EXERCISE OBJECTIVE: The expected output is exactly the lines below, starting at the line with "- Email as primary identifier" and ending at the line with "- Administrative interface", both included; no other line belongs in it.

(Beginning of DATA SUPPLIED)

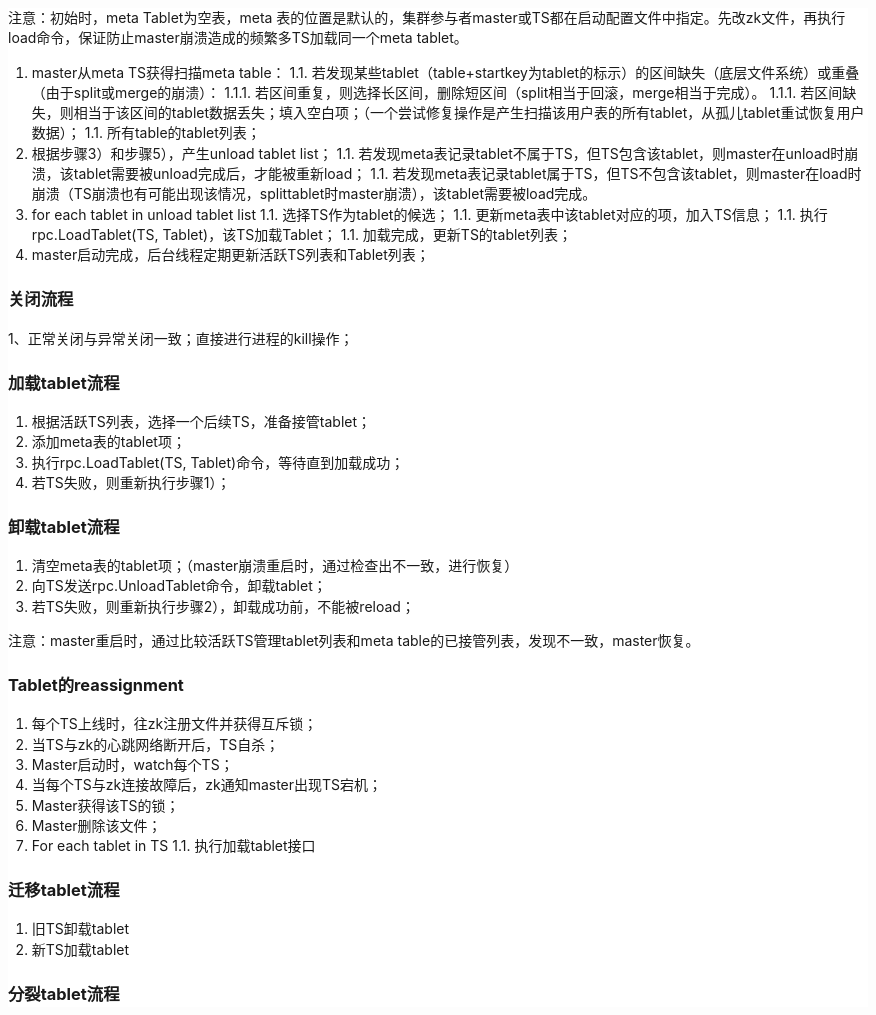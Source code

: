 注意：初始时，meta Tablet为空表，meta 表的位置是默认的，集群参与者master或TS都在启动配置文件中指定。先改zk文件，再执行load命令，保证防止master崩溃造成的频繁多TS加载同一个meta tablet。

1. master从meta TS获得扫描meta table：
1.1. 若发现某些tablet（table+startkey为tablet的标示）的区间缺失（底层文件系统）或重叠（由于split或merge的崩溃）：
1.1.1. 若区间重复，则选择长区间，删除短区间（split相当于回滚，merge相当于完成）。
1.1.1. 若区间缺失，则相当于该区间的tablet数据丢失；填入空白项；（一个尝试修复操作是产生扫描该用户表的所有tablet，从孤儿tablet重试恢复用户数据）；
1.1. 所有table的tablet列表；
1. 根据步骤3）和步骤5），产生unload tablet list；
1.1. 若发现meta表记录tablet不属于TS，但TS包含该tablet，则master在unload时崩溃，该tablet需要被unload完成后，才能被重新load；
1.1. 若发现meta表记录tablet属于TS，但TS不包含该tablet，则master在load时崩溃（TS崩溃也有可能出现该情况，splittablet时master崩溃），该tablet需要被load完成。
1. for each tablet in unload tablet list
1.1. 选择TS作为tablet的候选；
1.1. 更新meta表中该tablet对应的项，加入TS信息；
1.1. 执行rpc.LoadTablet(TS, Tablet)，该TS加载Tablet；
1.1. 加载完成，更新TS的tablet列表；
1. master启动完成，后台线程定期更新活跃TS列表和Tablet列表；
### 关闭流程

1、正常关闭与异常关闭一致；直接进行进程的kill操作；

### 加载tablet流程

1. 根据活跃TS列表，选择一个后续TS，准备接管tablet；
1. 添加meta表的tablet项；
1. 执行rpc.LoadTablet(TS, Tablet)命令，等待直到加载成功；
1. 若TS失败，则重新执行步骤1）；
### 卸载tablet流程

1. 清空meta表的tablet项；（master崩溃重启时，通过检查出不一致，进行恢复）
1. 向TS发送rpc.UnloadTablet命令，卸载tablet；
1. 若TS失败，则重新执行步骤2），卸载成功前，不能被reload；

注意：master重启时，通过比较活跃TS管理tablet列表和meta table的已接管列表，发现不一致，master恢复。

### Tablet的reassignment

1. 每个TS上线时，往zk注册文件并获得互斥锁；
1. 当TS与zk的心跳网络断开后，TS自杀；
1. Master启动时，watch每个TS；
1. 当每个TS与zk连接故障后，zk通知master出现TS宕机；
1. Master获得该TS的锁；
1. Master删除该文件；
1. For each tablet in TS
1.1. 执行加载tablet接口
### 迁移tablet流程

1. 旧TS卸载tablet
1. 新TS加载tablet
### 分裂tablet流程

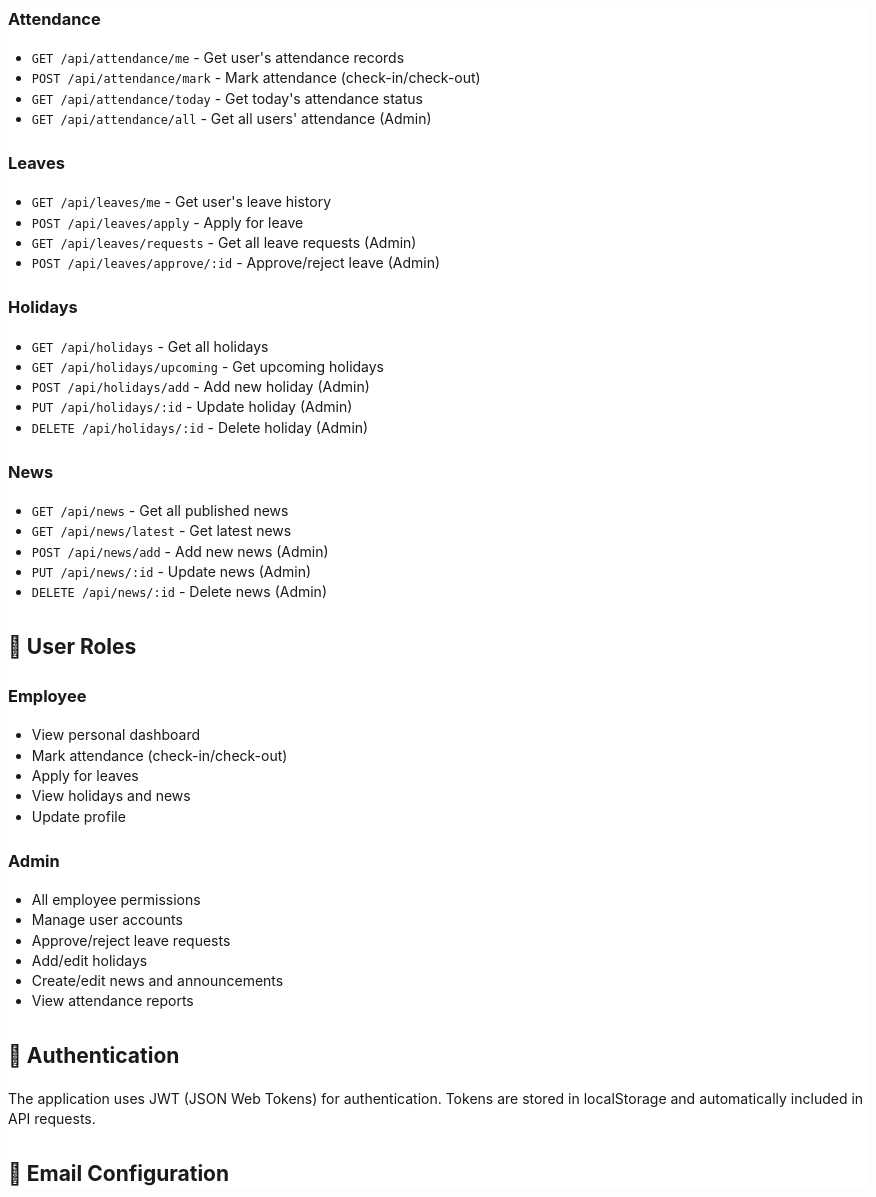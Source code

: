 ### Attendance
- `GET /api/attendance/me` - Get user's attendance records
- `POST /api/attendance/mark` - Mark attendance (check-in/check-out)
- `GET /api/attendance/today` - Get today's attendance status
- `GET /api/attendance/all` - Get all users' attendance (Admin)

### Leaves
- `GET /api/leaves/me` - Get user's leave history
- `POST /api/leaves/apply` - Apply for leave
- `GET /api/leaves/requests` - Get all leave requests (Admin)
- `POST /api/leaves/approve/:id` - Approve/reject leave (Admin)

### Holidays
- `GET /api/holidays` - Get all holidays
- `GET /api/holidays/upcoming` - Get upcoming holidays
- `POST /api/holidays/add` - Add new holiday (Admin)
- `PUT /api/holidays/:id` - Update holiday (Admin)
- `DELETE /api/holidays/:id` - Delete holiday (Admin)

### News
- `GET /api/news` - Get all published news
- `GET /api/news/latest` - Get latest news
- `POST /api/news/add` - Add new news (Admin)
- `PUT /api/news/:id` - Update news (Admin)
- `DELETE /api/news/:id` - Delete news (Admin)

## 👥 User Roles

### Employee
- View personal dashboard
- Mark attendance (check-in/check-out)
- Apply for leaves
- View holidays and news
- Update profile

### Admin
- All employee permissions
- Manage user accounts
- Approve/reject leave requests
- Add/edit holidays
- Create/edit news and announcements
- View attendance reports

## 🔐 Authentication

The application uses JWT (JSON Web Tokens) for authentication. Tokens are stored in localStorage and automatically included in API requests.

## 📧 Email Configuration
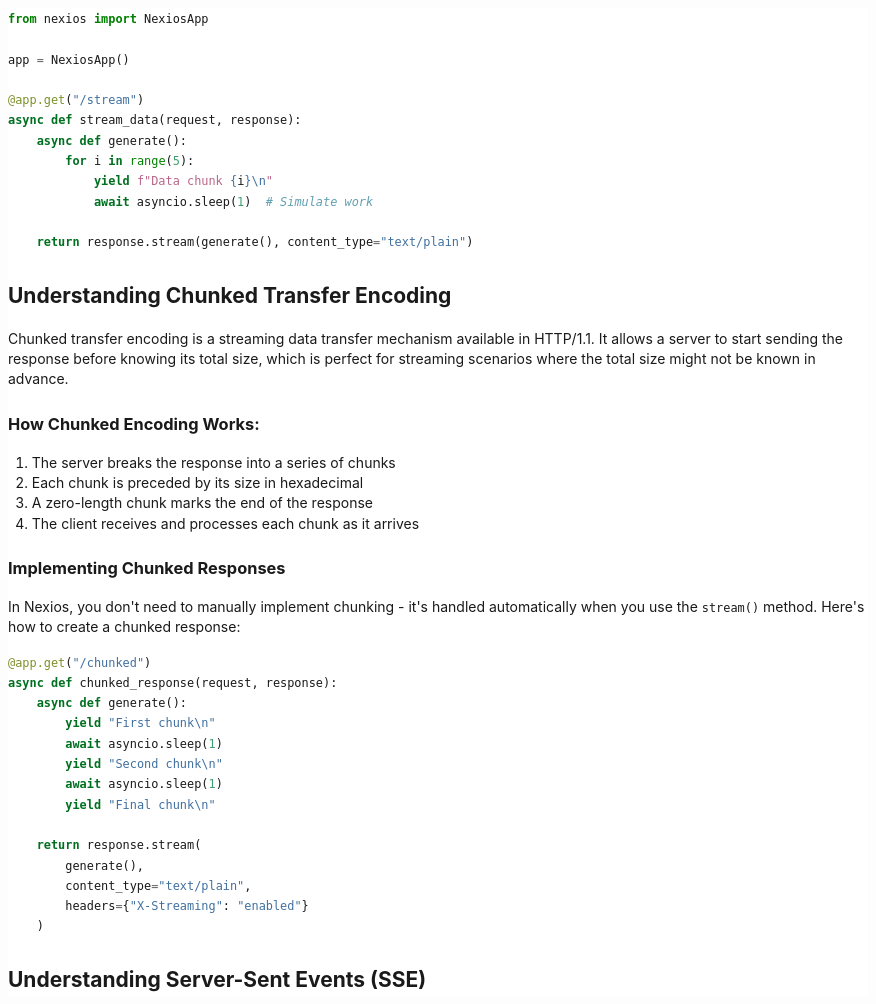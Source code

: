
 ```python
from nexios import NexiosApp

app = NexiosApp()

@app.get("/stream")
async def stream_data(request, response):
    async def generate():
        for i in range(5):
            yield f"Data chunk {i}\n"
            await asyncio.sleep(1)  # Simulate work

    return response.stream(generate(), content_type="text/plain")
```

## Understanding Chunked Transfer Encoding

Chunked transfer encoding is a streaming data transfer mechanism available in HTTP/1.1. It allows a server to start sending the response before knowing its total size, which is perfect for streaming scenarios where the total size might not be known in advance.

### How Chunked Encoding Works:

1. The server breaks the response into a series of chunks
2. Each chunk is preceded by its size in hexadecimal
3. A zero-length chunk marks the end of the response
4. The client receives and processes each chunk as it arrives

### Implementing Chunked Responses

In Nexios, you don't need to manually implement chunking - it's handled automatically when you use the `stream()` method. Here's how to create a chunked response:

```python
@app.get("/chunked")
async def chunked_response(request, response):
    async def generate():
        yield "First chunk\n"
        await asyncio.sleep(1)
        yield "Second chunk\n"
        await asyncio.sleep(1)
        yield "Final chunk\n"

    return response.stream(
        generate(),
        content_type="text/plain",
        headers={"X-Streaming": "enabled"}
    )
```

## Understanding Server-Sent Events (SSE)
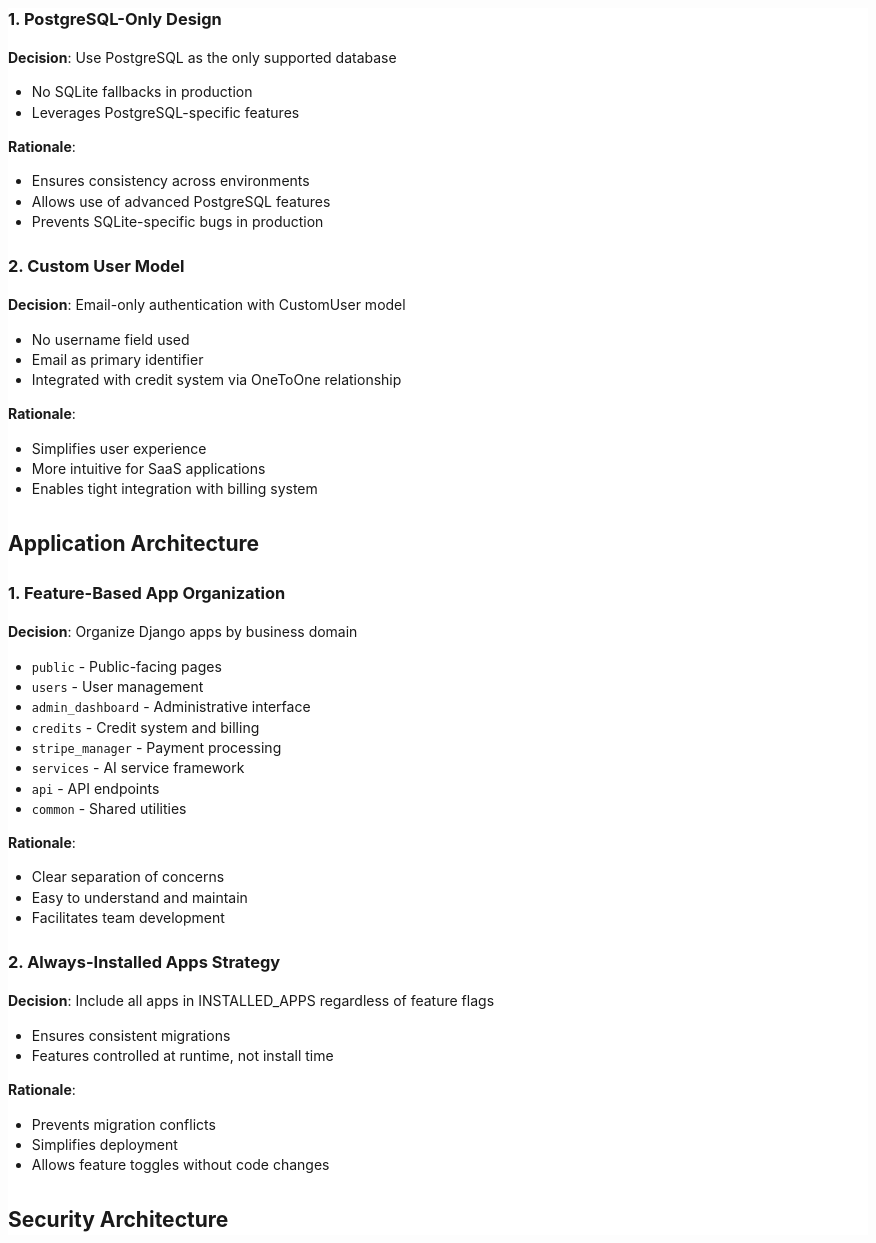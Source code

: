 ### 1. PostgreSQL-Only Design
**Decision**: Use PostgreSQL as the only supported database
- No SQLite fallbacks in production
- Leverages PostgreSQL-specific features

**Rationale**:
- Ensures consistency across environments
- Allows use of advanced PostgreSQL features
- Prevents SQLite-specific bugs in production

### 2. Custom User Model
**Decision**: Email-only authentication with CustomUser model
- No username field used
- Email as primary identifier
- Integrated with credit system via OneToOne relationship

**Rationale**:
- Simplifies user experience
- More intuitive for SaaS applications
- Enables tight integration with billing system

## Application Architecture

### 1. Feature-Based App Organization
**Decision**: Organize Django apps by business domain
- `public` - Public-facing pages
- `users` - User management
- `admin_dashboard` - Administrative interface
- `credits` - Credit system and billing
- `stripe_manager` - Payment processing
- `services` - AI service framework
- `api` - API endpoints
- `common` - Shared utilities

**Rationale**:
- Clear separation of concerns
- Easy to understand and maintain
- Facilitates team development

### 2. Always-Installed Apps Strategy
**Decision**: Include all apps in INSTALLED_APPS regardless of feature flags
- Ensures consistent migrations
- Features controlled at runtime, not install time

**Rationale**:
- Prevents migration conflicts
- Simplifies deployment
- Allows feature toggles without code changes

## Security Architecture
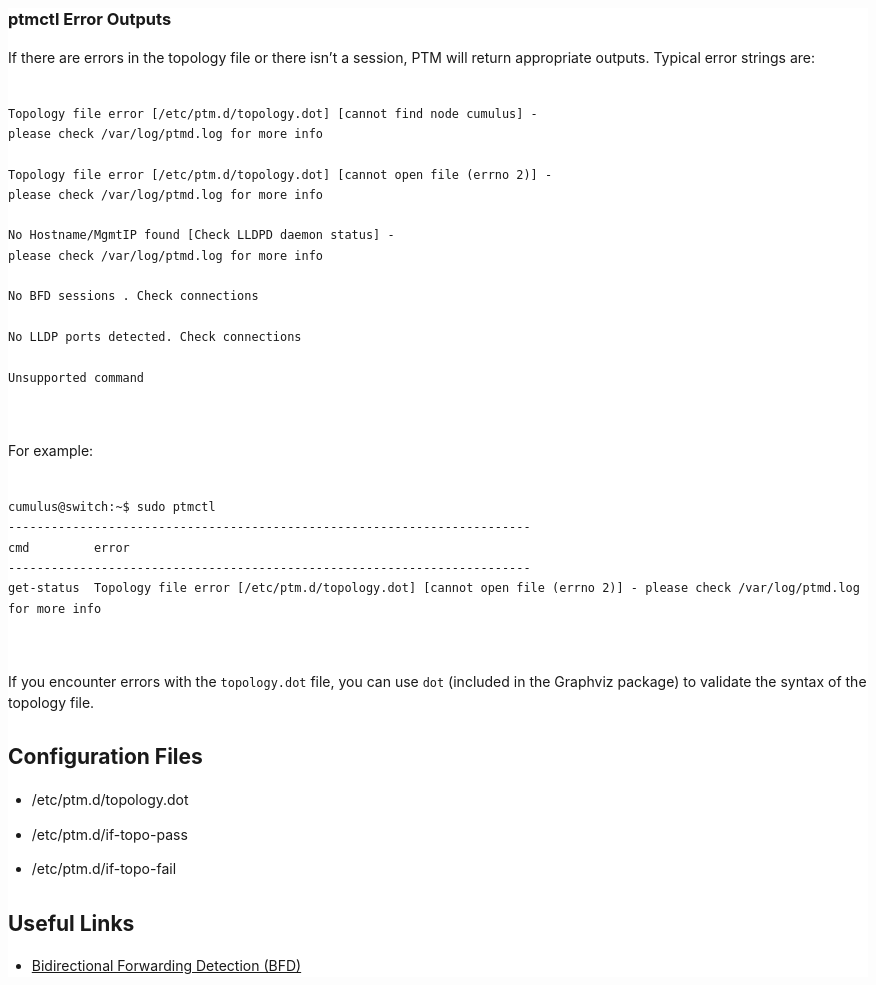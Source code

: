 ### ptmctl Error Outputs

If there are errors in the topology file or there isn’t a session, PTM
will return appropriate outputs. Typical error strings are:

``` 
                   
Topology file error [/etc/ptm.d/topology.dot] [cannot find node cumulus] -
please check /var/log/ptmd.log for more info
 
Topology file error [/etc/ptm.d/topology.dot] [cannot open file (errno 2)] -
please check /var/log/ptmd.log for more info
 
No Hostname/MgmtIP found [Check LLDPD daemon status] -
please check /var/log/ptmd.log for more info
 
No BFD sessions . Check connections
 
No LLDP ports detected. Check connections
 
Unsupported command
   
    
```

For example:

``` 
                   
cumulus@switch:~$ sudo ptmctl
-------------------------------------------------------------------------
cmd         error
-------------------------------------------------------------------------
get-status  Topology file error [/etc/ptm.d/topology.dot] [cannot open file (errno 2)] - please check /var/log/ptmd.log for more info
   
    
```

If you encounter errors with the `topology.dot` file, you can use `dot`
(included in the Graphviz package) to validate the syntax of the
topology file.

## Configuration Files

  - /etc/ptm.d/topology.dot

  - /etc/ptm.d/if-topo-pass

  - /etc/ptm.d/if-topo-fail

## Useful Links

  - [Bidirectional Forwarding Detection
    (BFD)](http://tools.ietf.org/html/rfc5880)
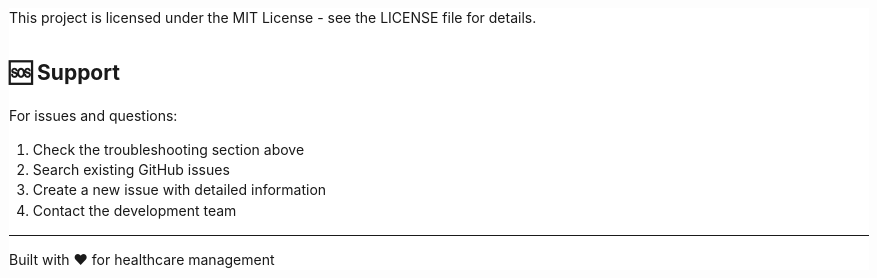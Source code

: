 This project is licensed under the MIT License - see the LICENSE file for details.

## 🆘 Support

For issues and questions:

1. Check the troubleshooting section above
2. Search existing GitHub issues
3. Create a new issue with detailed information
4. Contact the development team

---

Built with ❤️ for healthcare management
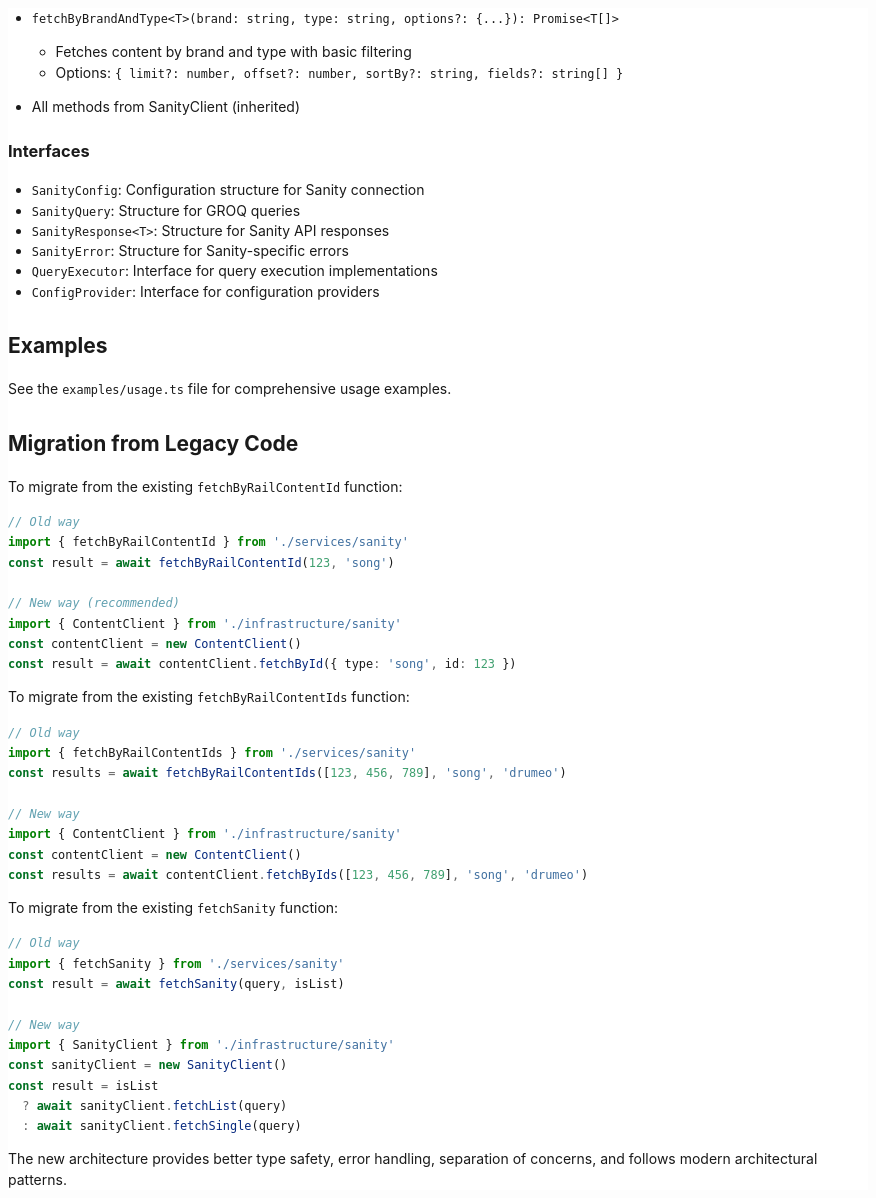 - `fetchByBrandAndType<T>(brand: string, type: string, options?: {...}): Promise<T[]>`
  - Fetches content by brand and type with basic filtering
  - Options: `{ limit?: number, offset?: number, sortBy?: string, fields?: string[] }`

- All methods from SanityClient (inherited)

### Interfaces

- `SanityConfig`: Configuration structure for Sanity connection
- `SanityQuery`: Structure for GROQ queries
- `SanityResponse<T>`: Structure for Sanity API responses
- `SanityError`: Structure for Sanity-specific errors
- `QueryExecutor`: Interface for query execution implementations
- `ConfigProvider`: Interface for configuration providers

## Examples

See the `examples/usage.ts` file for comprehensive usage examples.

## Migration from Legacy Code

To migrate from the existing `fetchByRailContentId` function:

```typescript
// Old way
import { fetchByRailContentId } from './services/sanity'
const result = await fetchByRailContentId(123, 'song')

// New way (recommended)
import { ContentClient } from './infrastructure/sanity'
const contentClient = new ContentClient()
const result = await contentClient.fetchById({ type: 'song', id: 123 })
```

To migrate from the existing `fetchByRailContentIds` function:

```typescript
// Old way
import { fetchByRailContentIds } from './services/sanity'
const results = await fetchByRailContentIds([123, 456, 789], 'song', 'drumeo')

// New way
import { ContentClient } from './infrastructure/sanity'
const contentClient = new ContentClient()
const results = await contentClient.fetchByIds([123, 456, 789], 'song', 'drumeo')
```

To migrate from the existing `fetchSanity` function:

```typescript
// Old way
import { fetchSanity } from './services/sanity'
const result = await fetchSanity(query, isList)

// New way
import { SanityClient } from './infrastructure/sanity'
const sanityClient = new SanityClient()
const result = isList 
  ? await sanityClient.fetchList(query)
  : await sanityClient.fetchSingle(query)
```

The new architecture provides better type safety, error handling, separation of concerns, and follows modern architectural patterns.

(End of DATA SUPPLIED)

FINISHED EXERCISE:
- Email as primary identifier
- Integrated with credit system via OneToOne relationship

**Rationale**:
- Simplifies user experience
- More intuitive for SaaS applications
- Enables tight integration with billing system

## Application Architecture

### 1. Feature-Based App Organization
**Decision**: Organize Django apps by business domain
- `public` - Public-facing pages
- `users` - User management
- `admin_dashboard` - Administrative interface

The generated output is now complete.